Hopefully, this afternoon, people much cleverer than us will help us determine how good it is on a track, where it really matters. In short, how good it is at being a Type-R.
(Full Disclosure: Honda UK flew me by private charter to an impossibly swanky Bratislava hotel and richly dined and watered me. They then handed over the keys… which was by far the best bit)
(All images copyright Chris Haining / Hooniverse 2015)

About RoadworkUK

RoadworkUK is the online persona of Gianni Hirsch, a tall, awkward gentleman with a home office full of gently decomposing paper and a garage full of worthless scrap metal. He lives in the village of Moistly, which is a safe distance from London and is surrounded by enough water and scenery to be interesting.

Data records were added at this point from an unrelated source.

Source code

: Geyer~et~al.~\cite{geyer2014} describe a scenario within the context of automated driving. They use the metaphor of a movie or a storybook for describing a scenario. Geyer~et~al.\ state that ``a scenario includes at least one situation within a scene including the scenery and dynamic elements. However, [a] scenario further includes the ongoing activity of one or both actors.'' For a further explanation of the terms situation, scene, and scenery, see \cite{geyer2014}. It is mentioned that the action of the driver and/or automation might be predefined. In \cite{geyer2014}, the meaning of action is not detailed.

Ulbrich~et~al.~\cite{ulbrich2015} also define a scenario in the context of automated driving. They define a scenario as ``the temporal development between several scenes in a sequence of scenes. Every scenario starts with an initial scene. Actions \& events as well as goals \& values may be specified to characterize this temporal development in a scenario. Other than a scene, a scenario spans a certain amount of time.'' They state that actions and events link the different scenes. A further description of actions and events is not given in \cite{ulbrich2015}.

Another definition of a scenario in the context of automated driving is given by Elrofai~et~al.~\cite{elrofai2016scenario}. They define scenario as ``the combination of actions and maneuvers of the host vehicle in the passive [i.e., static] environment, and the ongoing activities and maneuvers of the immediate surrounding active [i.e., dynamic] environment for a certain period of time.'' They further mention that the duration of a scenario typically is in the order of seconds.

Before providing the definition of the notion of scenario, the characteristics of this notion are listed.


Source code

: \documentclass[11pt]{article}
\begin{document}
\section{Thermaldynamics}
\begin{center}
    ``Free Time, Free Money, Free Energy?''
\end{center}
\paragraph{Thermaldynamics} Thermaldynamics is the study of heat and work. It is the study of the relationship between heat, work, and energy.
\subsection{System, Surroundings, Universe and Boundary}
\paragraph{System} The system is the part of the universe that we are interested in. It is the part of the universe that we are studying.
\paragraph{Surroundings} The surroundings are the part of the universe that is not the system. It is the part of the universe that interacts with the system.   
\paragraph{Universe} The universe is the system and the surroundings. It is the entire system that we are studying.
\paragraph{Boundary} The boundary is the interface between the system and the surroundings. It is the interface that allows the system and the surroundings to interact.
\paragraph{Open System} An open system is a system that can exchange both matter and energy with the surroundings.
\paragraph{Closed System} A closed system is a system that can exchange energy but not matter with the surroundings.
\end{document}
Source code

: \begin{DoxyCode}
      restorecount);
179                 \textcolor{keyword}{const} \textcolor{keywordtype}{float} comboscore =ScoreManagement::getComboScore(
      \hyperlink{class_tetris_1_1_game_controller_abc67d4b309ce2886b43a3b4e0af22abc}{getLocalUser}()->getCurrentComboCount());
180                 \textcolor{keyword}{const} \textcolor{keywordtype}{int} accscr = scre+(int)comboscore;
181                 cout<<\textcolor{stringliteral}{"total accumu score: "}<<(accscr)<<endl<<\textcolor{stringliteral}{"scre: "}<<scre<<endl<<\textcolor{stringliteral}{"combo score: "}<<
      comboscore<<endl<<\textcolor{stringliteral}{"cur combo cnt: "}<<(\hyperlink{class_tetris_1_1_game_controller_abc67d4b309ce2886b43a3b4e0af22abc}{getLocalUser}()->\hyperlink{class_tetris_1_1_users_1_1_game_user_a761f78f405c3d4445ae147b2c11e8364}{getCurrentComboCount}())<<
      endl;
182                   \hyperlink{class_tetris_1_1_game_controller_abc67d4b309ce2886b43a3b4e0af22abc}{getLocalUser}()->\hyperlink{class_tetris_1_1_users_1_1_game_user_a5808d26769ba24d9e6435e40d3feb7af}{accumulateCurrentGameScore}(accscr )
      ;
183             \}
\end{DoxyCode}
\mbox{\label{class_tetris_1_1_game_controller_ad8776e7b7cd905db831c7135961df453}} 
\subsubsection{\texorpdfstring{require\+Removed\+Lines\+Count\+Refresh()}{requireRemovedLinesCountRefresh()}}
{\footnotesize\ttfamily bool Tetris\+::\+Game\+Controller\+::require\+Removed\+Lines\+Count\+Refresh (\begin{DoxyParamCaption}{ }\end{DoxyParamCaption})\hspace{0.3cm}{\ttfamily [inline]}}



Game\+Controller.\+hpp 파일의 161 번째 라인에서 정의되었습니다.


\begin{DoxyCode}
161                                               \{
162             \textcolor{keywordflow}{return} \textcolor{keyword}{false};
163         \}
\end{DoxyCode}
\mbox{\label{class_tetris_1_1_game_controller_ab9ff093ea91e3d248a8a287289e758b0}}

In another life, he has designed, sold, worked on and written about cars in exchange for small quantities of money.

0 Comments

  1. I think this is the first time in my life that Honda was putting something new out that I wanted.

    1. Really, even the S2000 didn’t rustle your jimmies a little? I mean, motorcycle powerbands aren’t for everyone, but damn that car is an incredible ride.

      1. I was anti roadster in my youth and young manhood. I don’t have hangups anymore but that doesn’t mean I have money to get one. I’d probably get an ecotec sky anyway though.

        1. Do it! I’ve had my 2.4 for three months now and it’s one of the best decisions I ever made. It’s not fast, but the handling is precise and surprisingly oversteery, it has almost shockingly comfortable seats, and it still looks great (even with the top up, wierdly).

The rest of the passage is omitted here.